◆ Your instructions: Output the data verbatim, minus the images.

- Opening Delimiter -

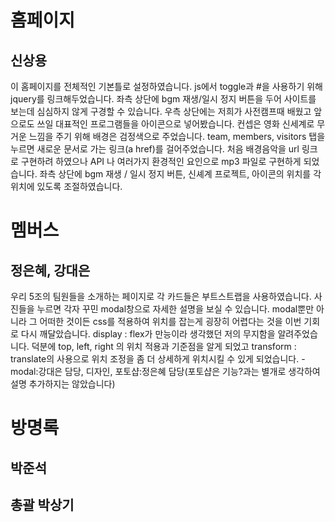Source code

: # 홈페이지
## 신상용
이 홈페이지를 전체적인 기본틀로 설정하였습니다. js에서 toggle과 #을 사용하기 위해 jquery를 링크해두었습니다.
좌측 상단에 bgm 재생/일시 정지 버튼을 두어 사이트를 보는데 심심하지 않게 구경할 수 있습니다.
우측 상단에는 저희가 사전캠프때 배웠고 앞으로도 쓰일 대표적인 프로그램들을 아이콘으로 넣어봤습니다.
컨셉은 영화 신세계로 무거운 느낌을 주기 위해 배경은 검정색으로 주었습니다.
team, members, visitors 탭을 누르면 새로운 문서로 가는 링크(a href)를 걸어주었습니다.
처음 배경음악을 url 링크로 구현하려 하였으나 API 나 여러가지 환경적인 요인으로 mp3 파일로 구현하게 되었습니다.
좌측 상단에 bgm 재생 / 일시 정지 버튼, 신셰계 프로젝트, 아이콘의 위치를 각 위치에 있도록 조절하였습니다.


# 멤버스
## 정은혜, 강대은
우리 5조의 팀원들을 소개하는 페이지로 각 카드들은 부트스트랩을 사용하였습니다. 사진들을 누르면 각자 꾸민 modal창으로 자세한 설명을 보실 수 있습니다.
modal뿐만 아니라 그 어떠한 것이든 css를 적용하여 위치를 잡는게 굉장히 어렵다는 것을 이번 기회로 다시 깨달았습니다. display : flex가 만능이라 생각했던 저의 무지함을 알려주었습니다. 덕분에 top, left, right 의 위치 적용과 기준점을 알게 되었고 transform : translate의 사용으로 위치 조정을 좀 더 상세하게 위치시킬 수 있게 되었습니다.
-modal:강대은 담당, 디자인, 포토샵:정은혜 담당(포토샵은 기능?과는 별개로 생각하여 설명 추가하지는 않았습니다)

# 방명록
## 박준석




## 총괄 박상기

- Closing Delimiter -

◆ Response below:
Source code

: # 홈페이지
## 신상용
이 홈페이지를 전체적인 기본틀로 설정하였습니다. js에서 toggle과 #을 사용하기 위해 jquery를 링크해두었습니다.
좌측 상단에 bgm 재생/일시 정지 버튼을 두어 사이트를 보는데 심심하지 않게 구경할 수 있습니다.
우측 상단에는 저희가 사전캠프때 배웠고 앞으로도 쓰일 대표적인 프로그램들을 아이콘으로 넣어봤습니다.
컨셉은 영화 신세계로 무거운 느낌을 주기 위해 배경은 검정색으로 주었습니다.
team, members, visitors 탭을 누르면 새로운 문서로 가는 링크(a href)를 걸어주었습니다.
처음 배경음악을 url 링크로 구현하려 하였으나 API 나 여러가지 환경적인 요인으로 mp3 파일로 구현하게 되었습니다.
좌측 상단에 bgm 재생 / 일시 정지 버튼, 신셰계 프로젝트, 아이콘의 위치를 각 위치에 있도록 조절하였습니다.


# 멤버스
## 정은혜, 강대은
우리 5조의 팀원들을 소개하는 페이지로 각 카드들은 부트스트랩을 사용하였습니다. 사진들을 누르면 각자 꾸민 modal창으로 자세한 설명을 보실 수 있습니다.
modal뿐만 아니라 그 어떠한 것이든 css를 적용하여 위치를 잡는게 굉장히 어렵다는 것을 이번 기회로 다시 깨달았습니다. display : flex가 만능이라 생각했던 저의 무지함을 알려주었습니다. 덕분에 top, left, right 의 위치 적용과 기준점을 알게 되었고 transform : translate의 사용으로 위치 조정을 좀 더 상세하게 위치시킬 수 있게 되었습니다.
-modal:강대은 담당, 디자인, 포토샵:정은혜 담당(포토샵은 기능?과는 별개로 생각하여 설명 추가하지는 않았습니다)

# 방명록
## 박준석




## 총괄 박상기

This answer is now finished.